Work instruction:
Return each line of the data below that contains the string "streamed".

Supplied data:

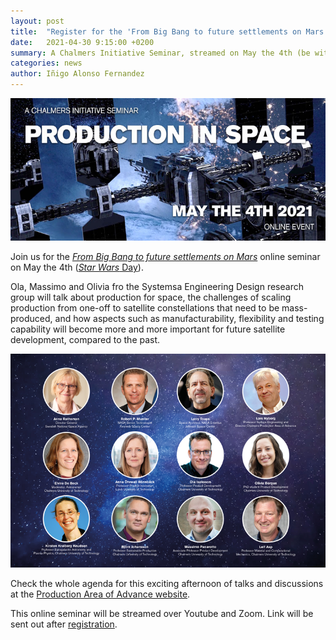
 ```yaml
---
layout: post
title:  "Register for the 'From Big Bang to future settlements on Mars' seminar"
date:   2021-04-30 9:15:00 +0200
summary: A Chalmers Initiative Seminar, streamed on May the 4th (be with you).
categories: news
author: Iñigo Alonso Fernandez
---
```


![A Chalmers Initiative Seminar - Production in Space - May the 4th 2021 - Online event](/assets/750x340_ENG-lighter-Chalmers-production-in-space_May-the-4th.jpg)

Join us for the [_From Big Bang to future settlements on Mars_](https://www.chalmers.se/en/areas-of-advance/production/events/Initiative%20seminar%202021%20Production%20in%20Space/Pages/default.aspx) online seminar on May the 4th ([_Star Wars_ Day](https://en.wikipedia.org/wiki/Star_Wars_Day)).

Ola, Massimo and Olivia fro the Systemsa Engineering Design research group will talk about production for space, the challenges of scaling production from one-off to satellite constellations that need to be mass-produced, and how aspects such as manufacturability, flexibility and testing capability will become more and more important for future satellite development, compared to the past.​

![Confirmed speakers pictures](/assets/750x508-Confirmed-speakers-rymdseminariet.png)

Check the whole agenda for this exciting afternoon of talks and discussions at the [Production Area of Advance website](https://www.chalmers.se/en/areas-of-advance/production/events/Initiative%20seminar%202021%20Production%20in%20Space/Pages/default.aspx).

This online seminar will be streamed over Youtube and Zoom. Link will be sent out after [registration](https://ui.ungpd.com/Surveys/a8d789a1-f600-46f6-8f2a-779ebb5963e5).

...

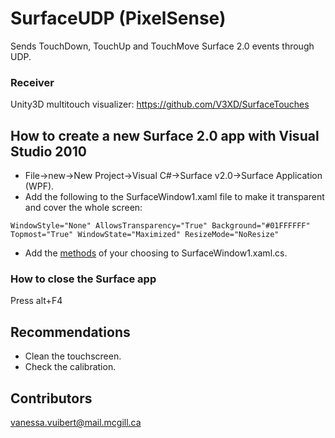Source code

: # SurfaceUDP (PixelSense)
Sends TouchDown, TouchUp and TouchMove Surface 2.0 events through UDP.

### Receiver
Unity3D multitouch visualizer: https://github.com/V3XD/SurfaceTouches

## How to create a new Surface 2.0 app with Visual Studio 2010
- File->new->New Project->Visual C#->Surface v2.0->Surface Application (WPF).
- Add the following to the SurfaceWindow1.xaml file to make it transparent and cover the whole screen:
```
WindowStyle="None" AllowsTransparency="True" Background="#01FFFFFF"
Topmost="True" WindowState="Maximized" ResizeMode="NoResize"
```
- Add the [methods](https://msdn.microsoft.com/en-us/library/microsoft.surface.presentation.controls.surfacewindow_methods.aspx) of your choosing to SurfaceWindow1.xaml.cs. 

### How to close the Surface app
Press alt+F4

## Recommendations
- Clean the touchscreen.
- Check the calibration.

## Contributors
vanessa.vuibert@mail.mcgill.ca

Expected output:
summary: A Chalmers Initiative Seminar, streamed on May the 4th (be with you).
This online seminar will be streamed over Youtube and Zoom. Link will be sent out after [registration](https://ui.ungpd.com/Surveys/a8d789a1-f600-46f6-8f2a-779ebb5963e5).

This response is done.